And the smoke from the fires - a month and a half early, choking out the morning, the evening half-slip of the moon a blood-orange-red in the sky, spectacular sunsets for those with the time to take the pictures.
By Monday I'm done. We're all done, drinks in town, I take it easy, a couple of pints of Guinness, got to be functional on my days off.
Tuesday, my reaction to the second dose of the Vaccine. I was warned it would be worse than the first. The first, a swelling around my neck, the lymph nodes grown over large, lasted a couple of days. This time, it's my upper lip, swells like a chimpanzees or orangutans, numb, large.
The day, attending to trifles. Eat tacos. Cover them in hot sauce, try and balance the diet. Clean out the fridge, eat - whatever, everything, all of it, I'm starving, not just for food but nutrition, I'm missing it all in my diet. Go thrifting - no finds, hit the antique shop - some treasures, but nothing that I want - or need.
(Locks, 1880's, love the detail on the faceplates that no-one would think to look at. But do I need them?)
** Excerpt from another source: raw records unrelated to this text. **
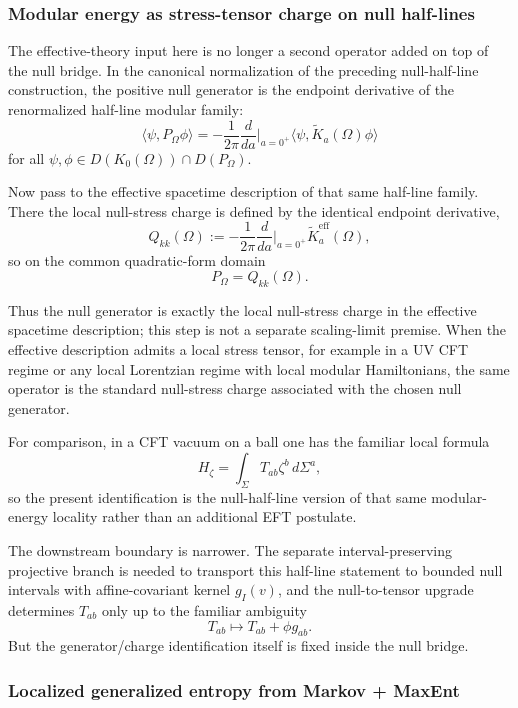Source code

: \subsubsection{Modular energy as stress-tensor charge on null half-lines}\label{53-modular-energy-as-stress-tensor-charge-uv-cft}

The effective-theory input here is no longer a second operator added on top of the null bridge. In the canonical normalization of the preceding null-half-line construction, the positive null generator is the endpoint derivative of the renormalized half-line modular family:
\[
\langle\psi,P_\Omega\phi\rangle
=
-\frac{1}{2\pi}\frac{d}{da}\Big|_{a=0^+}
\langle\psi,\widetilde K_a(\Omega)\phi\rangle
\]
for all \(\psi,\phi\in D(K_0(\Omega))\cap D(P_\Omega)\).

Now pass to the effective spacetime description of that same half-line family. There the local null-stress charge is defined by the identical endpoint derivative,
\[
Q_{kk}(\Omega)
:=
-\frac{1}{2\pi}\frac{d}{da}\Big|_{a=0^+}\widetilde K^{\mathrm{eff}}_a(\Omega),
\]
so on the common quadratic-form domain
\[
P_\Omega = Q_{kk}(\Omega).
\]

Thus the null generator is exactly the local null-stress charge in the effective spacetime description; this step is not a separate scaling-limit premise. When the effective description admits a local stress tensor, for example in a UV CFT regime or any local Lorentzian regime with local modular Hamiltonians, the same operator is the standard null-stress charge associated with the chosen null generator.

For comparison, in a CFT vacuum on a ball one has the familiar local formula
\[
H_{\zeta}=\int_{\Sigma}T_{ab}\zeta^b\,d\Sigma^a,
\]
so the present identification is the null-half-line version of that same modular-energy locality rather than an additional EFT postulate.

The downstream boundary is narrower. The separate interval-preserving projective branch is needed to transport this half-line statement to bounded null intervals with affine-covariant kernel \(g_I(v)\), and the null-to-tensor upgrade determines \(T_{ab}\) only up to the familiar ambiguity
\[
T_{ab}\mapsto T_{ab}+\phi g_{ab}.
\]
But the generator/charge identification itself is fixed inside the null bridge.

\subsubsection{Localized generalized entropy from Markov + MaxEnt}\label{54-localized-generalized-entropy-from-markov--maxent}

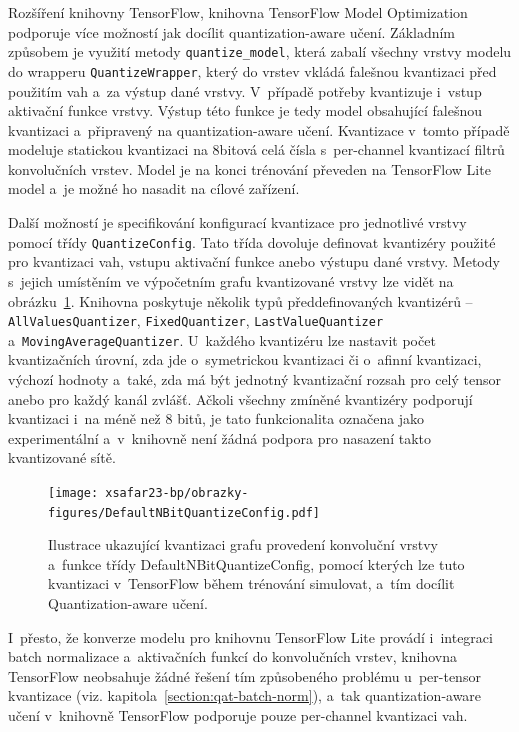 Rozšíření knihovny TensorFlow, knihovna TensorFlow Model Optimization \cite{tf-model-optimization} podporuje více možností jak docílit quantization-aware učení. Základním způsobem je využití metody \verb|quantize_model|, která zabalí všechny vrstvy modelu do wrapperu \verb|QuantizeWrapper|, který do vrstev vkládá falešnou kvantizaci před použitím vah a~za výstup dané vrstvy. V~případě potřeby kvantizuje i~vstup aktivační funkce vrstvy. Výstup této funkce je tedy model obsahující falešnou kvantizaci a~připravený na quantization-aware učení. Kvantizace v~tomto případě modeluje statickou kvantizaci na 8bitová celá čísla s~per-channel kvantizací filtrů konvolučních vrstev. Model je na konci trénování převeden na TensorFlow Lite model a~je možné ho nasadit na cílové zařízení.

Další možností je specifikování konfigurací kvantizace pro jednotlivé vrstvy pomocí třídy \verb|QuantizeConfig|. Tato třída dovoluje definovat kvantizéry použité pro kvantizaci vah, vstupu aktivační funkce anebo výstupu dané vrstvy. Metody s~jejich umístěním ve výpočetním grafu kvantizované vrstvy lze vidět na obrázku~\ref{fig:tf-qat-config}. Knihovna poskytuje několik typů předdefinovaných kvantizérů -- \verb|AllValuesQuantizer|, \verb|FixedQuantizer|, \texttt{LastValue\-Quantizer} a~\verb|MovingAverageQuantizer|. U~každého kvantizéru lze nastavit počet kvantizačních úrovní, zda jde o~symetrickou kvantizaci či o~afinní kvantizaci, výchozí hodnoty a~také, zda má být jednotný kvantizační rozsah pro celý tensor anebo pro každý kanál zvlášť. Ačkoli všechny zmíněné kvantizéry podporují kvantizaci i~na méně než 8 bitů, je tato funkcionalita označena jako experimentální a~v~knihovně není žádná podpora pro nasazení takto kvantizované sítě.

\begin{figure}[H]
	\centering
	\texttt{[image: xsafar23-bp/obrazky-figures/DefaultNBitQuantizeConfig.pdf]}
	\caption{Ilustrace ukazující kvantizaci  grafu provedení konvoluční vrstvy a~funkce třídy DefaultNBitQuantizeConfig, pomocí kterých lze tuto kvantizaci v~TensorFlow během trénování simulovat, a~tím docílit Quantization-aware učení.}
	\label{fig:tf-qat-config}
\end{figure}

I~přesto, že konverze modelu pro knihovnu TensorFlow Lite provádí i~integraci batch normalizace a~aktivačních funkcí do konvolučních vrstev, knihovna TensorFlow neobsahuje žádné řešení tím způsobeného problému u~per-tensor kvantizace (viz. kapitola~\ref{section:qat-batch-norm}), a~tak quantization-aware učení v~knihovně TensorFlow podporuje pouze per-channel kvantizaci vah.

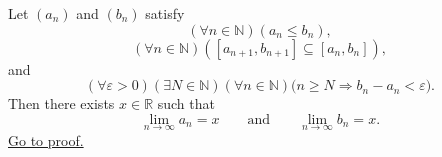 \begin{corollary}
\label{cor:nested-intervals-vanishing-length-have-equal-endpoint-limits}
Let $(a_n)$ and $(b_n)$ satisfy
\[
  (\forall n\in\mathbb{N})(a_n\leq b_n),
\]
\[
  (\forall n\in\mathbb{N})([a_{n+1},b_{n+1}]\subseteq [a_n,b_n]),
\]
and
\[
  (\forall\varepsilon>0)(\exists N\in\mathbb{N})(\forall n\in\mathbb{N})
  \bigl(n\geq N\Longrightarrow b_n-a_n<\varepsilon\bigr).
\]
Then there exists $x\in\mathbb{R}$ such that
\[
  \lim_{n\longrightarrow\infty}a_n=x
  \qquad\text{and}\qquad
  \lim_{n\longrightarrow\infty}b_n=x.
\]
\hyperref[prf:nested-intervals-vanishing-length-have-equal-endpoint-limits]{Go to proof.}
\end{corollary}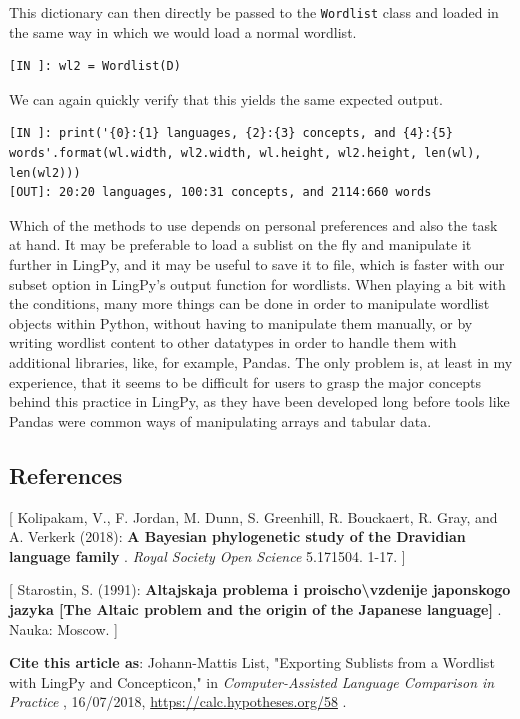 \documentclass[
  english,
  a4paper,
  oneside,tablecaptionabove
]{scrbook}
\newcommand{\passthrough}[1]{#1}
\begin{document}
This dictionary can then directly be passed to the
\passthrough{\lstinline!Wordlist!} class and loaded in the same way in
which we would load a normal wordlist.

\begin{lstlisting}
[IN ]: wl2 = Wordlist(D)
\end{lstlisting}

We can again quickly verify that this yields the same expected output.

\begin{lstlisting}
[IN ]: print('{0}:{1} languages, {2}:{3} concepts, and {4}:{5} words'.format(wl.width, wl2.width, wl.height, wl2.height, len(wl), len(wl2))) 
[OUT]: 20:20 languages, 100:31 concepts, and 2114:660 words
\end{lstlisting}

Which of the methods to use depends on personal preferences and also the
task at hand. It may be preferable to load a sublist on the fly and
manipulate it further in LingPy, and it may be useful to save it to
file, which is faster with our subset option in LingPy's output function
for wordlists. When playing a bit with the conditions, many more things
can be done in order to manipulate wordlist objects within Python,
without having to manipulate them manually, or by writing wordlist
content to other datatypes in order to handle them with additional
libraries, like, for example, Pandas. The only problem is, at least in
my experience, that it seems to be difficult for users to grasp the
major concepts behind this practice in LingPy, as they have been
developed long before tools like Pandas were common ways of manipulating
arrays and tabular data.

\hypertarget{references}{%
\subsection*{References}\label{references}}

{[} Kolipakam, V., F. Jordan, M. Dunn, S. Greenhill, R. Bouckaert, R.
Gray, and A. Verkerk (2018): \textbf{A Bayesian phylogenetic study of
the Dravidian language family} . \emph{Royal Society Open Science}
5.171504. 1-17. {]}

{[} Starostin, S. (1991): \textbf{Altajskaja problema i
proischo\textbackslash{}vzdenije japonskogo jazyka {[}The Altaic problem
and the origin of the Japanese language{]}} . Nauka: Moscow. {]}

\textbf{Cite this article as}: Johann-Mattis List, "Exporting Sublists
from a Wordlist with LingPy and Concepticon," in \emph{Computer-Assisted
Language Comparison in Practice} , 16/07/2018,
\url{https://calc.hypotheses.org/58} .
\end{document}

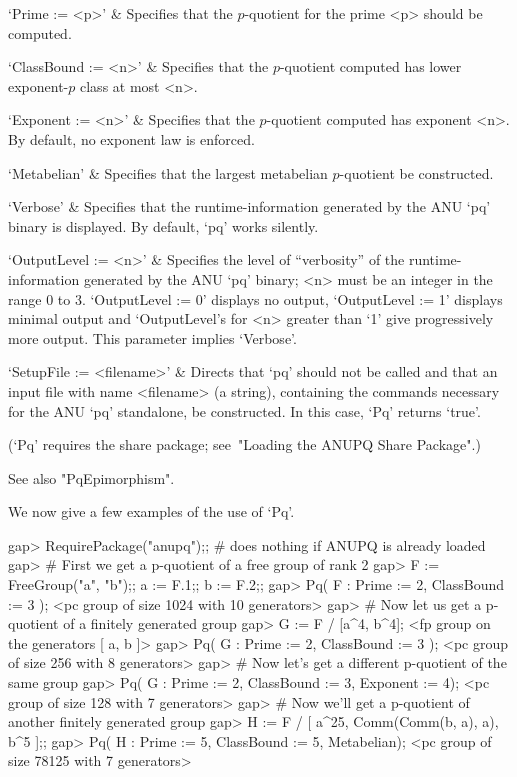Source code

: \beginitems

`Prime := <p>' & 
Specifies that the $p$-quotient for the prime <p> should be computed.

`ClassBound := <n>' & 
Specifies that the $p$-quotient computed has lower exponent-$p$ class  at
most <n>.

`Exponent := <n>' & 
Specifies that the $p$-quotient computed has exponent <n>. By default, no
exponent law is enforced.

`Metabelian' & 
Specifies that the largest metabelian $p$-quotient be constructed.

`Verbose' &
Specifies that the runtime-information generated by the ANU  `pq'  binary
is displayed. By default, `pq' works silently.

`OutputLevel := <n>' &
Specifies the level of ``verbosity'' of the runtime-information generated
by the ANU `pq' binary; <n> must be an integer  in  the  range  0  to  3.
`OutputLevel := 0'  displays  no  output,  `OutputLevel  :=  1'  displays
minimal  output  and  `OutputLevel's  for  <n>  greater  than  `1'   give
progressively more output. This parameter implies `Verbose'. 

`SetupFile := <filename>' &
Directs that `pq' should not be called and that an input file  with  name
<filename> (a string), containing the commands necessary for the ANU `pq'
standalone, be constructed. In this case, `Pq' returns `true'.

\enditems

(`Pq' requires the {\ANUPQ} share package; see~"Loading  the  ANUPQ  Share
Package".)

See also "PqEpimorphism".

We now give a few examples of the use of `Pq'.

\beginexample
gap> RequirePackage("anupq");; # does nothing if ANUPQ is already loaded
gap> # First we get a p-quotient of a free group of rank 2
gap> F := FreeGroup("a", "b");; a := F.1;; b := F.2;;
gap> Pq( F : Prime := 2, ClassBound := 3 ); 
<pc group of size 1024 with 10 generators>
gap> # Now let us get a p-quotient of a finitely generated group
gap> G := F / [a^4, b^4];
<fp group on the generators [ a, b ]>
gap> Pq( G : Prime := 2, ClassBound := 3 ); 
<pc group of size 256 with 8 generators>
gap> # Now let's get a different p-quotient of the same group
gap> Pq( G : Prime := 2, ClassBound := 3, Exponent := 4); 
<pc group of size 128 with 7 generators>
gap> # Now we'll get a p-quotient of another finitely generated group 
gap> H := F / [ a^25, Comm(Comm(b, a), a), b^5 ];;
gap> Pq( H : Prime := 5, ClassBound := 5, Metabelian);
<pc group of size 78125 with 7 generators>
\endexample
The weekend past was great for garage sales - or - not great - but I found some necessary tools, and a boxing cushion and gloves which I passed on to the twin bus-girls at work. "Get trained" I tell them. "Foxy boxing - Sibling Rivalry - I've already started selling tickets.".
I don't think they were impressed. My daughter, she'd have been over the moon, but they're a little more sheltered.
The weekend provided the finds, there are none this week in the thrift shops.
Do the recycle, the laundry, the dishes, make more dishes, eat, eat, eat. I'm starving.
Afternoon, sleep off the heat of the day, strange dreams of garage sales, Jeff Bezos, Water Bottles...
Evening. Visit Stormy. Verify he's home, go to DQ to buy him an Ice Cream, return. Knock on the door. It takes him 10 minutes to answer. And he answers, the door closed, just enough for him to slip through, but the air!!! Who will know when he's dead? The smell, already it's as if he's died. And it must penetrate the neighbors suites...
Sit for a bit. He's out of it, was interrupted, answered with a clutch of scrolls half completed, he complains about the ice cream, about everything, the time I visit, and I've no patience for it, these days off are too rare to be here, in this heat, with him complaining about the ice cream that's melting in the front of his scooter, and I'm off...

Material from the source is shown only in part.